• **WHAT YOU ARE ASKED TO DO**:
Repeat exactly the line that includes "For more explanation" and all lines after it, ending with the last line of the listing below.

• **MATERIAL SHOWN**:

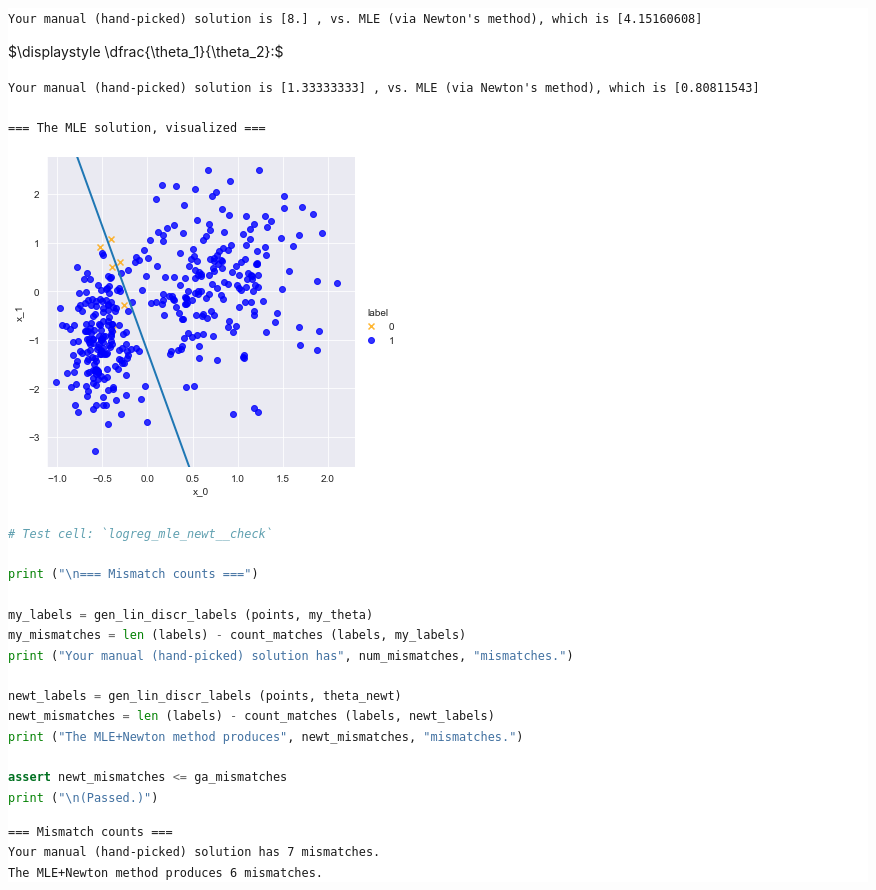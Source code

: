 
    Your manual (hand-picked) solution is [8.] , vs. MLE (via Newton's method), which is [4.15160608]
    


$\displaystyle \dfrac{\theta_1}{\theta_2}:$


    Your manual (hand-picked) solution is [1.33333333] , vs. MLE (via Newton's method), which is [0.80811543]
    
    === The MLE solution, visualized ===
    


![png](output_86_5.png)



```python
# Test cell: `logreg_mle_newt__check`

print ("\n=== Mismatch counts ===")

my_labels = gen_lin_discr_labels (points, my_theta)
my_mismatches = len (labels) - count_matches (labels, my_labels)
print ("Your manual (hand-picked) solution has", num_mismatches, "mismatches.")

newt_labels = gen_lin_discr_labels (points, theta_newt)
newt_mismatches = len (labels) - count_matches (labels, newt_labels)
print ("The MLE+Newton method produces", newt_mismatches, "mismatches.")

assert newt_mismatches <= ga_mismatches
print ("\n(Passed.)")
```

    
    === Mismatch counts ===
    Your manual (hand-picked) solution has 7 mismatches.
    The MLE+Newton method produces 6 mismatches.
    
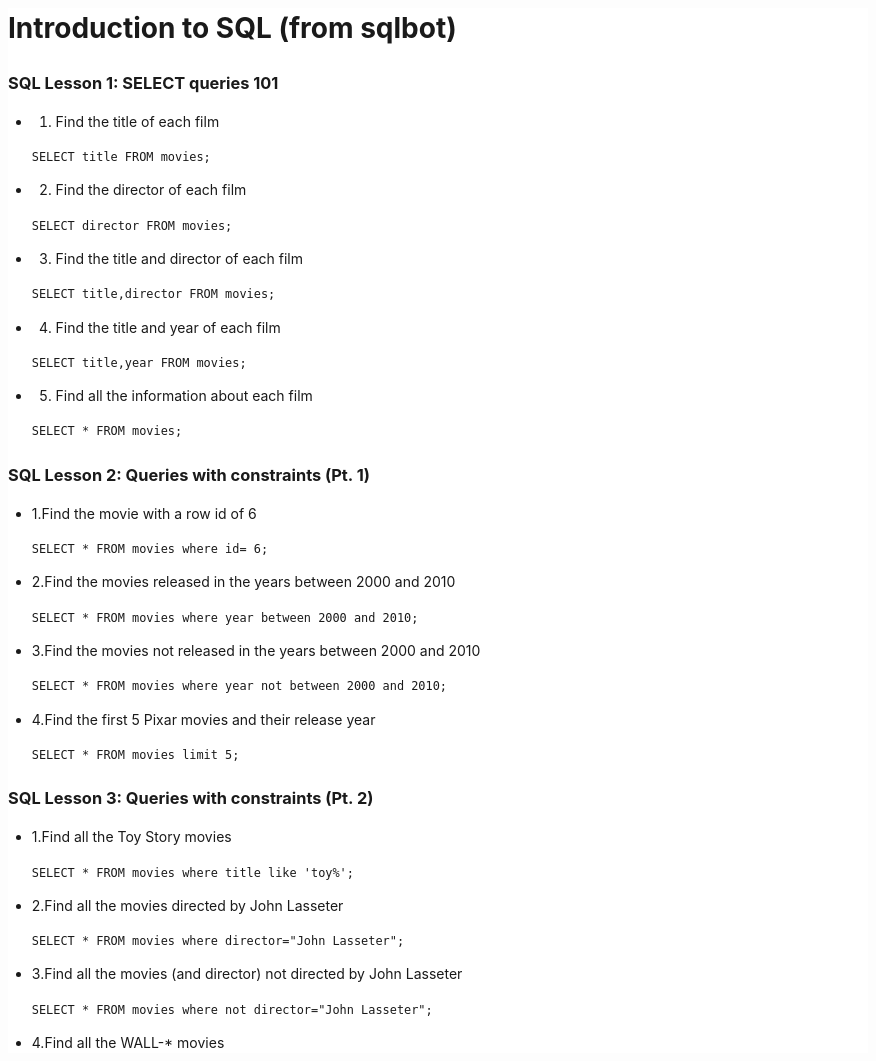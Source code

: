 #  Introduction to SQL (from sqlbot)


### SQL Lesson 1: SELECT queries 101

- 1. Find the title of each film
    ```
    SELECT title FROM movies;
    ```

- 2. Find the director of each film 
    ```
    SELECT director FROM movies;
    ```

- 3. Find the title and director of each film 
    ```
    SELECT title,director FROM movies;
    ```

- 4. Find the title and year of each film
    ```
    SELECT title,year FROM movies;
    ```

- 5. Find all the information about each film
    ```
    SELECT * FROM movies;
    ```


### SQL Lesson 2: Queries with constraints (Pt. 1) 

- 1.Find the movie with a row id of 6
    ```
    SELECT * FROM movies where id= 6;
    ```
- 2.Find the movies released in the years between 2000 and 2010
    ```
    SELECT * FROM movies where year between 2000 and 2010;
    ```
- 3.Find the movies not released in the years between 2000 and 2010
    ```
    SELECT * FROM movies where year not between 2000 and 2010;
    ```
- 4.Find the first 5 Pixar movies and their release year
    ```
    SELECT * FROM movies limit 5;
    ```

### SQL Lesson 3: Queries with constraints (Pt. 2)

- 1.Find all the Toy Story movies
    ```
    SELECT * FROM movies where title like 'toy%';
    ```
- 2.Find all the movies directed by John Lasseter
    ```
    SELECT * FROM movies where director="John Lasseter";
    ```
- 3.Find all the movies (and director) not directed by John Lasseter
    ```
    SELECT * FROM movies where not director="John Lasseter";
    ```
- 4.Find all the WALL-* movies
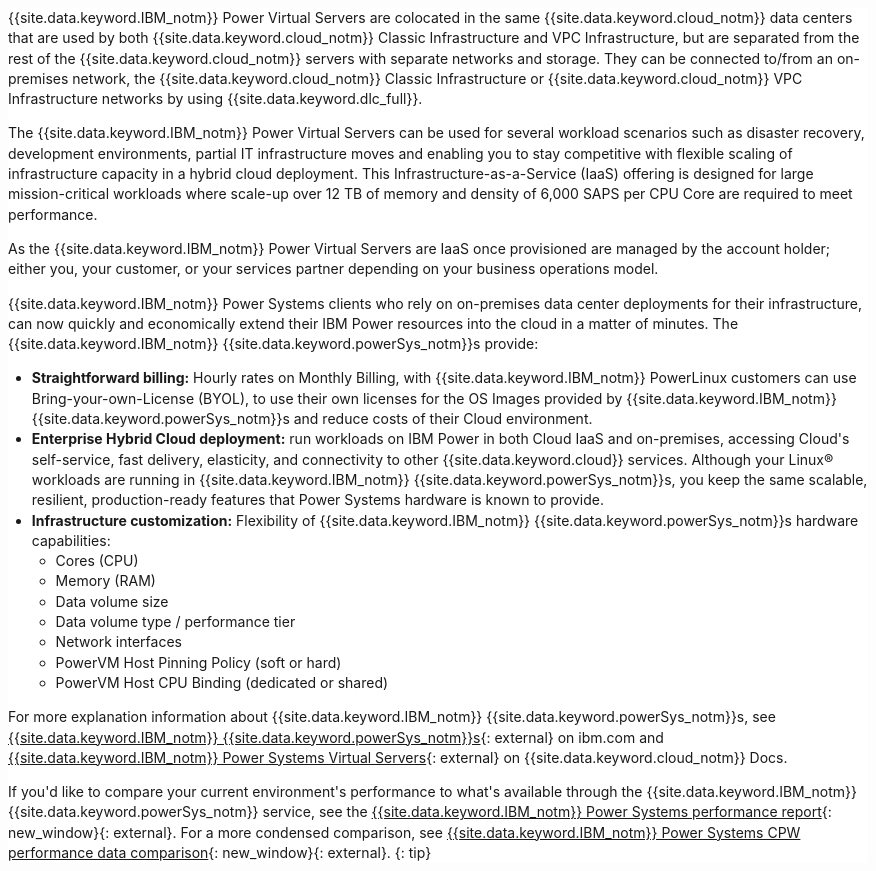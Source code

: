 {{site.data.keyword.IBM_notm}} Power Virtual Servers are colocated in the same {{site.data.keyword.cloud_notm}} data centers that are used by both {{site.data.keyword.cloud_notm}} Classic Infrastructure and VPC Infrastructure, but are separated from the rest of the {{site.data.keyword.cloud_notm}} servers with separate networks and storage. They can be connected to/from an on-premises network, the {{site.data.keyword.cloud_notm}} Classic Infrastructure or {{site.data.keyword.cloud_notm}} VPC Infrastructure networks by using {{site.data.keyword.dlc_full}}.

The {{site.data.keyword.IBM_notm}} Power Virtual Servers can be used for several workload scenarios such as disaster recovery, development environments, partial IT infrastructure moves and enabling you to stay competitive with flexible scaling of infrastructure capacity in a hybrid cloud deployment. This Infrastructure-as-a-Service (IaaS) offering is designed for large mission-critical workloads where scale-up over 12 TB of memory and density of 6,000 SAPS per CPU Core are required to meet performance.

As the {{site.data.keyword.IBM_notm}} Power Virtual Servers are IaaS once provisioned are managed by the account holder; either you, your customer, or your services partner depending on your business operations model.

{{site.data.keyword.IBM_notm}} Power Systems clients who rely on on-premises data center deployments for their infrastructure, can now quickly and economically extend their IBM Power resources into the cloud in a matter of minutes. The {{site.data.keyword.IBM_notm}} {{site.data.keyword.powerSys_notm}}s provide:
- **Straightforward billing:** Hourly rates on Monthly Billing, with {{site.data.keyword.IBM_notm}} PowerLinux customers can use Bring-your-own-License (BYOL), to use their own licenses for the OS Images provided by {{site.data.keyword.IBM_notm}} {{site.data.keyword.powerSys_notm}}s and reduce costs of their Cloud environment.
- **Enterprise Hybrid Cloud deployment:** run workloads on IBM Power in both Cloud IaaS and on-premises, accessing Cloud's self-service, fast delivery, elasticity, and connectivity to other {{site.data.keyword.cloud}} services. Although your Linux&reg; workloads are running in {{site.data.keyword.IBM_notm}} {{site.data.keyword.powerSys_notm}}s, you keep the same scalable, resilient, production-ready features that Power Systems hardware is known to provide.
- **Infrastructure customization:** Flexibility of {{site.data.keyword.IBM_notm}} {{site.data.keyword.powerSys_notm}}s hardware capabilities:
    * Cores (CPU)
    * Memory (RAM)
    * Data volume size
    * Data volume type / performance tier
    * Network interfaces
    * PowerVM Host Pinning Policy (soft or hard)
    * PowerVM Host CPU Binding (dedicated or shared)


For more explanation information about {{site.data.keyword.IBM_notm}} {{site.data.keyword.powerSys_notm}}s, see [{{site.data.keyword.IBM_notm}} {{site.data.keyword.powerSys_notm}}s](https://www.ibm.com/products/power-virtual-server){: external} on ibm.com and [{{site.data.keyword.IBM_notm}} Power Systems Virtual Servers](/docs/power-iaas?topic=power-iaas-about-virtual-server){: external} on {{site.data.keyword.cloud_notm}} Docs.

If you'd like to compare your current environment's performance to what's available through the {{site.data.keyword.IBM_notm}} {{site.data.keyword.powerSys_notm}} service, see the [{{site.data.keyword.IBM_notm}} Power Systems performance report](https://www.ibm.com/downloads/cas/K90RQOW8){: new_window}{: external}. For a more condensed comparison, see [{{site.data.keyword.IBM_notm}} Power Systems CPW performance data comparison](https://www.itechsol.com/wp-content/uploads/2018/07/IBM-Power-Systems-CPW-Performance-Data-Comparison-P7-vs-P8-vs-P9-rev3-July-2018.pdf){: new_window}{: external}.
{: tip}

• **ANSWER AREA**:
For more explanation information about {{site.data.keyword.IBM_notm}} {{site.data.keyword.powerSys_notm}}s, see [{{site.data.keyword.IBM_notm}} {{site.data.keyword.powerSys_notm}}s](https://www.ibm.com/products/power-virtual-server){: external} on ibm.com and [{{site.data.keyword.IBM_notm}} Power Systems Virtual Servers](/docs/power-iaas?topic=power-iaas-about-virtual-server){: external} on {{site.data.keyword.cloud_notm}} Docs.

If you'd like to compare your current environment's performance to what's available through the {{site.data.keyword.IBM_notm}} {{site.data.keyword.powerSys_notm}} service, see the [{{site.data.keyword.IBM_notm}} Power Systems performance report](https://www.ibm.com/downloads/cas/K90RQOW8){: new_window}{: external}. For a more condensed comparison, see [{{site.data.keyword.IBM_notm}} Power Systems CPW performance data comparison](https://www.itechsol.com/wp-content/uploads/2018/07/IBM-Power-Systems-CPW-Performance-Data-Comparison-P7-vs-P8-vs-P9-rev3-July-2018.pdf){: new_window}{: external}.
{: tip}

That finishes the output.